Around New Year's, I said I wouldn't be doing a 2019 round-up review, because we still haven't seen a ;ot of them - Netflix is holding out on us. But they did let us watch Quentin Tarantino's Once Upon a Time in Hollywood (2019), which was nice.

It is set in 1969. Leonardo DiCaprio is the star of a (made-up) TV western series, now cancelled. His career is a little precarious, taking roles in other shows, mostly as the heavy. His stunt man, buddy and go-fer, Brad Pitt, is even more precarious. He has trouble getting work because he maybe killed his wife. Tarantino shows him on a boat, getting yelled at by his wife, with a speargun in his hand...

Most of the movie is DiCaprio freaking out about his career, and Pitt cruising around, being cool. DiCaprio lives next door to Roman Polanski and Sharon Tate, which is cool. Pitt keeps running into these cute hippy chicks, and eventually follows one out to the Spahn Ranch, where he once worked on westerns. Sharon Tate (Margot Robbie) walks around town or bops around her house. It's sort of aimless, but also creepy, because we know what's coming.

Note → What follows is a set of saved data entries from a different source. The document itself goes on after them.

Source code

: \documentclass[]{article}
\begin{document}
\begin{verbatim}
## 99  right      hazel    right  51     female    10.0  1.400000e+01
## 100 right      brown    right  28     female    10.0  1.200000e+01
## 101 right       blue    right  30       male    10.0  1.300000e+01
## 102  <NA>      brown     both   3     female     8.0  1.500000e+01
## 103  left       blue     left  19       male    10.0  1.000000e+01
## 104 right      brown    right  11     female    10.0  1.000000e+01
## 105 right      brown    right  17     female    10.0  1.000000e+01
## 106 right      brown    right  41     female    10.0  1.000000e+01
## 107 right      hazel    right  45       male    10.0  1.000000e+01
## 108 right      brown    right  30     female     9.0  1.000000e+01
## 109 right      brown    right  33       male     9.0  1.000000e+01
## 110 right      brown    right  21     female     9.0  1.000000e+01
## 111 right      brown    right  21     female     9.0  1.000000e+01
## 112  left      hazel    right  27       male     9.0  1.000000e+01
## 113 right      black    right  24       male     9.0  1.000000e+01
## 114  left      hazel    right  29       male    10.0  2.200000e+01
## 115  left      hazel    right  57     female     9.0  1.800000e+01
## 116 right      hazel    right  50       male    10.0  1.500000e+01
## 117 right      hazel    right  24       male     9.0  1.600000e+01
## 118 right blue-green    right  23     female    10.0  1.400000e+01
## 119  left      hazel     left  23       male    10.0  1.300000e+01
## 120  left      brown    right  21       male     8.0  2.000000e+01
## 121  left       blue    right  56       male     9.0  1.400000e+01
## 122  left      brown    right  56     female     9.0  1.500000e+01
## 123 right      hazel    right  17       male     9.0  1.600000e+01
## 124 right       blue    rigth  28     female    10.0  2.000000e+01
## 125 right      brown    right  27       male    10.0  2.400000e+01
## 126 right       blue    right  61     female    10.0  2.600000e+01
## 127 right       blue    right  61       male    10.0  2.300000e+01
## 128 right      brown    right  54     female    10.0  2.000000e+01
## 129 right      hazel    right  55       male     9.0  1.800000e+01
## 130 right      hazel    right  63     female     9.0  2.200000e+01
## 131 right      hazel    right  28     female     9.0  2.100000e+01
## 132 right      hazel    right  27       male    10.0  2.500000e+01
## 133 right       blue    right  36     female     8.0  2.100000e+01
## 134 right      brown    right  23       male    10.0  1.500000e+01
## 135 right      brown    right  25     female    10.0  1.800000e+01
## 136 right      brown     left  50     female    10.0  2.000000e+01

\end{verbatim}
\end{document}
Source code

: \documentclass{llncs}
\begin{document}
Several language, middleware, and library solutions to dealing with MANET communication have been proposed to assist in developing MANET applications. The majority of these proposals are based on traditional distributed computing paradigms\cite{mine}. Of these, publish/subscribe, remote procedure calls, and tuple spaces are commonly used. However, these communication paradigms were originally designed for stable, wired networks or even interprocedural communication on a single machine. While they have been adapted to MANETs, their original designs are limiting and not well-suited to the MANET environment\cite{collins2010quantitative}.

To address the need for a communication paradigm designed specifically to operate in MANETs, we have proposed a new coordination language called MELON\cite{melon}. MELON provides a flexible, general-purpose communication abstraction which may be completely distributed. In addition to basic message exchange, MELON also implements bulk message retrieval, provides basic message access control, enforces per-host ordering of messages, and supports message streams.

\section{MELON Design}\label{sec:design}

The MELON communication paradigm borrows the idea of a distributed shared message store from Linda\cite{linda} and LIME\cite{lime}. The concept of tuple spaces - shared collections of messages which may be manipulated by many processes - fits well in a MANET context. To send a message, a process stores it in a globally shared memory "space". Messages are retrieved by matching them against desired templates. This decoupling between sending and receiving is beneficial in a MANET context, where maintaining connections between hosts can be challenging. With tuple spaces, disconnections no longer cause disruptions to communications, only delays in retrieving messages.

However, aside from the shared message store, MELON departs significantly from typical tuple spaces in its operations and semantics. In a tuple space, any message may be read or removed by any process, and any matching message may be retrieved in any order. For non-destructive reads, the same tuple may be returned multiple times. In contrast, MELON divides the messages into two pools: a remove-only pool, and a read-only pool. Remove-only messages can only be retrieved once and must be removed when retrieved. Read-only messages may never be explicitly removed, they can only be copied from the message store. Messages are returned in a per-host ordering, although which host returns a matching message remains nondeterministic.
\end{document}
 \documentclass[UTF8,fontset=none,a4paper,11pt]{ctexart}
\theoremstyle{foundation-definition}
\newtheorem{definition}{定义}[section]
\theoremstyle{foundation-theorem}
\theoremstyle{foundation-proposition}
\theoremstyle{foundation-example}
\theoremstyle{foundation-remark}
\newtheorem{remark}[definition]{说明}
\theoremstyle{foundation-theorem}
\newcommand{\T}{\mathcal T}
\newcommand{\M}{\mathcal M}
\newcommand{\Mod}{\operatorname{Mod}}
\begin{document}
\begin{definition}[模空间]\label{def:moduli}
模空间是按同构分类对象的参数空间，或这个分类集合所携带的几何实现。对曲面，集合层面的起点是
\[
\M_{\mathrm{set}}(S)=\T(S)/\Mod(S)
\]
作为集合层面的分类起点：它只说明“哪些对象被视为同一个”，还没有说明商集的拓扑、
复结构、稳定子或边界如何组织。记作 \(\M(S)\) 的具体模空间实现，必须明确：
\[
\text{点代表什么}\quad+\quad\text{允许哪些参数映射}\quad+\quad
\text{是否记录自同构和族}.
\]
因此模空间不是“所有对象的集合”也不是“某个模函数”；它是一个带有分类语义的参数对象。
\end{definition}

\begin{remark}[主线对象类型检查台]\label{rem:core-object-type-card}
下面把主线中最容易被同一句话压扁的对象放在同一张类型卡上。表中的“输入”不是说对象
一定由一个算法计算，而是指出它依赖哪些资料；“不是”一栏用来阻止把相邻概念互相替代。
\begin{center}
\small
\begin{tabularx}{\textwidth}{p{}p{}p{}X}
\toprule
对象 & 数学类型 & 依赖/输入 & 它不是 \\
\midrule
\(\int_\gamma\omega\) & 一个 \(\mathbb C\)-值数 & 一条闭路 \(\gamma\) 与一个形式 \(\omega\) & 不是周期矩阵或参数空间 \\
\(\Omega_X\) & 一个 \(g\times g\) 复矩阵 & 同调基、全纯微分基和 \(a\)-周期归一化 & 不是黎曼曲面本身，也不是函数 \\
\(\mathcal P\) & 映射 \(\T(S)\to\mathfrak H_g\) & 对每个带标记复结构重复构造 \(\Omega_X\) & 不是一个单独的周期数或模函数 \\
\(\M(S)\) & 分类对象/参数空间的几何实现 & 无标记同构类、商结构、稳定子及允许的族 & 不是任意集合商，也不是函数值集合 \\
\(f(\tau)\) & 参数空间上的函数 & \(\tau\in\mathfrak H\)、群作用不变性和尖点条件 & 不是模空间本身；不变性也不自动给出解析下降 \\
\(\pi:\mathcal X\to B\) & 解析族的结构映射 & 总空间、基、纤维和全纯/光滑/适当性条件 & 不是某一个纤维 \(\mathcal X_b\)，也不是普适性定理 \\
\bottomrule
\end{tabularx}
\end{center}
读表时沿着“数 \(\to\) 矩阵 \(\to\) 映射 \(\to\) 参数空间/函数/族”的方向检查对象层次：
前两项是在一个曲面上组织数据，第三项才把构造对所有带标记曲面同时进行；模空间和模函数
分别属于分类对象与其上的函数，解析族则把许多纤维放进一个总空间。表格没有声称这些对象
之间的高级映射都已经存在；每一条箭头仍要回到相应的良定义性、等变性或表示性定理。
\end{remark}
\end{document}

But, and I don't think it's a spoiler anymore, it doesn't happen. The Manson kids decide to kill DiCaprio instead of Polanski, which was a bad idea. They get killed most conclusively. Which is a very good feeling, although just a fantasy.

The real joys of this are soaking up old 1960s LA - Musso and Frank Grill, the Strip,  the cars, the canyon. Tarantino dressed real LA locations to match 1969, with no CGI. We get a lot of real people showing up, not just the Mansons and Sharon Tate. Damian Lewis does a great Steve McQueen. We get Mama Cass and Michelle Philips. Real-life director Sam Wanamaker directs an episode of Lancer, a real TV show with (not real) DiCaprio. And we meet Bruce Lee.

This is kind of problematic, since he is made out to be a big jerk who couldn't really fight. That is not period accurate. But it sort of feeds into the fantasy: These All-American actors with their rough-and-ready stunt men are what's great about the country. Not those foreigners and the damned dirty hippies. As a member of the hippie community, I should take offense. But, hell, it's all in fun.

Not sure what to think about Sharon Tate watching and apparantly enjoying her last movie, the Dean Martin as super-spy Matt Helm trainwreck, The Wrecking Crew. I never managed to get through more than one of those stinkers.